As soon as the accident happened it was almost inevitable that the answer to either Question 1 or Question 2 was “no”. The NTSB summary doesn’t actually tell us whether it was known that unlocking the booms too early would overstress the kit, but given Scaled Composites’ deserved reputation, as well as the strong hint from the NTSB that human factors were not sufficiently analysed, I would guess that the answer is yes; and the answer to Question 2 is partially no: the mitigation works unless the pilot makes an error under the “high workload” (performing many critical tasks under physical and cognitive stress) of transonic flight.

I emphatically don’t buy Macintyre’s suggestion that anyone “cut corners” on test pilot training and HazAn.
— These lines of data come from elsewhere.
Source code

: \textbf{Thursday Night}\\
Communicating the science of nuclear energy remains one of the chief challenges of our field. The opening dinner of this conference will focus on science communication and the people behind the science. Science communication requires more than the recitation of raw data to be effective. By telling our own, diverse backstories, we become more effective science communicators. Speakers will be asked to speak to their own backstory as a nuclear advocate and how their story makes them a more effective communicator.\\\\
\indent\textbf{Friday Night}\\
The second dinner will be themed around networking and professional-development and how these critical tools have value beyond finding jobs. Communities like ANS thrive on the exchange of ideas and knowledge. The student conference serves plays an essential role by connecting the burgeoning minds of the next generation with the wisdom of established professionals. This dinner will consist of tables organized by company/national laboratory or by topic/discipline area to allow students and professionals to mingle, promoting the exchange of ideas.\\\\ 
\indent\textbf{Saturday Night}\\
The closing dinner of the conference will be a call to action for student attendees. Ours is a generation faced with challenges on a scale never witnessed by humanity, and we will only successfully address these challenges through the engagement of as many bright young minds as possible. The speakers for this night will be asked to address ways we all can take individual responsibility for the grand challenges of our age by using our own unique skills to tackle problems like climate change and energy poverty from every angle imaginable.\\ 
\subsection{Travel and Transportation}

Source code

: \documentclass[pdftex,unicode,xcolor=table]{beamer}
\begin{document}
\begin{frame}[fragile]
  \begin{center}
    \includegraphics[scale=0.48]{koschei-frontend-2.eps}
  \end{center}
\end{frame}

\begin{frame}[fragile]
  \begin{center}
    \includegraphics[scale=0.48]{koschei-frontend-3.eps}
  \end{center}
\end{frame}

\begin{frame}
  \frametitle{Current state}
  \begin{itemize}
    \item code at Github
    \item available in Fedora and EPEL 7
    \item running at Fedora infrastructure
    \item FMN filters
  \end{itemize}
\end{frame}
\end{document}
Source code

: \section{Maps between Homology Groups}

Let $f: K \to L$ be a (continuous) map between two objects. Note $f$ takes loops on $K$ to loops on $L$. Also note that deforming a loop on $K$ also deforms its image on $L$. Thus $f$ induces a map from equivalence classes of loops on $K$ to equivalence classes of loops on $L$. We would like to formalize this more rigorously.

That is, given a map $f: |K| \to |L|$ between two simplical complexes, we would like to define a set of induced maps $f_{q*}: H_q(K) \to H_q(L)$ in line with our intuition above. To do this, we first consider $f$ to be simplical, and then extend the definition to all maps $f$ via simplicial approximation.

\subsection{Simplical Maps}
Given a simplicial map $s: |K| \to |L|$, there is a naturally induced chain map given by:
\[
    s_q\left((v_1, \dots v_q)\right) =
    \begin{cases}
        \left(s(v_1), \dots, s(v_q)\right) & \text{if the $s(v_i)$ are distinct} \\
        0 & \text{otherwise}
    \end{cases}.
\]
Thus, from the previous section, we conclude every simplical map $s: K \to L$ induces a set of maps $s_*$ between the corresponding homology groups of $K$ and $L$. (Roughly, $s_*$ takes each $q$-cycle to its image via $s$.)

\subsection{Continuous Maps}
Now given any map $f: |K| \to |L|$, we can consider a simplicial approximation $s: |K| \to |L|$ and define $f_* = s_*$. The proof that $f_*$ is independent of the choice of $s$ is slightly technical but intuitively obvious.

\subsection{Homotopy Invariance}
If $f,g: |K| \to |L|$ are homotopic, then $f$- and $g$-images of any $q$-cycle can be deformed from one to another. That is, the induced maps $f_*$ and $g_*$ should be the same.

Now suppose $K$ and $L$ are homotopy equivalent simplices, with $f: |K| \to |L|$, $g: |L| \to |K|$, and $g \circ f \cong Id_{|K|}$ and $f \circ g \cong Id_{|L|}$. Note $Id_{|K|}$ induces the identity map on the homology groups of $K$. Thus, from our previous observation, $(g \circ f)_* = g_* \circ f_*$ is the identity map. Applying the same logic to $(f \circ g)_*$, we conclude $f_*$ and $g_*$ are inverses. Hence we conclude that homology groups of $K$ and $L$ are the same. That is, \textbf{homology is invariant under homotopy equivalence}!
These are brand-new operations with which there is very little experience and (contrary to marketing) are inevitably performed at higher risk than operations with thousands or millions of hours accumulated experience. Nobody, in particular no one at Scaled, messes around in such circumstances. Scaled has a well-deserved reputation over three decades for designing radically new aerial vehicles to enviably high standards of safety. But things do sometimes go wrong. Voyager scraped a wingtip on takeoff and nearly didn’t make it around the world (they had 48kg of fuel remaining when they landed again at Edwards after nine days of flight in December 1986, enough only for a couple hours more). Three people were killed during a test of a rocket system in 2007 which was based on a nitrous oxide oxidiser, apparently a novel technology. OSHA investigated. An example of some public commentary is available from Knights Arrow. Scaled has been owned by Northrop Grumman since 2007 (before the rocket-fuel accident). And now a test pilot has lost his life and the craft by performing an action too early.

It may be more apt to note that, like many such analyses of complex systems with proprietary features, the HazAn for WK2/SS2 space operations is substantial intellectual property, whose value will increase thanks to the NTSB’s suggestions on how to improve it.

The purpose of the NSTB’s investigation is to look minutely at all the processes that enabled the accident and to suggest improvements that would increase the chances of a yes-yes pair of answers to the HazAn questions as well as all other aspects of safety. They said the human factors HazAn could be improved. Since human error was presumed to be the single point of failure, that conclusion was all but inevitable. The NTSB also suggested continuity in FAA oversight – the FAA flight-readiness investigation was carried out by different people for each flight so there was reduced organisational learning. As also some other stuff about how to improve the efficacy of oversight, and organisational learning such as the mishap database. And the NTSB suggested proactive emergency readiness by ensuring a rescue craft is on active standby (it usually was, but this wasn’t the case for the accident flight).

One wonders what else in the HazAn isn’t quite right. There are plenty of places to look (witness the Knights Arrow report above on the fuel choice). It doesn’t mean the HazAn is bad. But it will be improved. And improved, all with the goal of getting to yes-yes.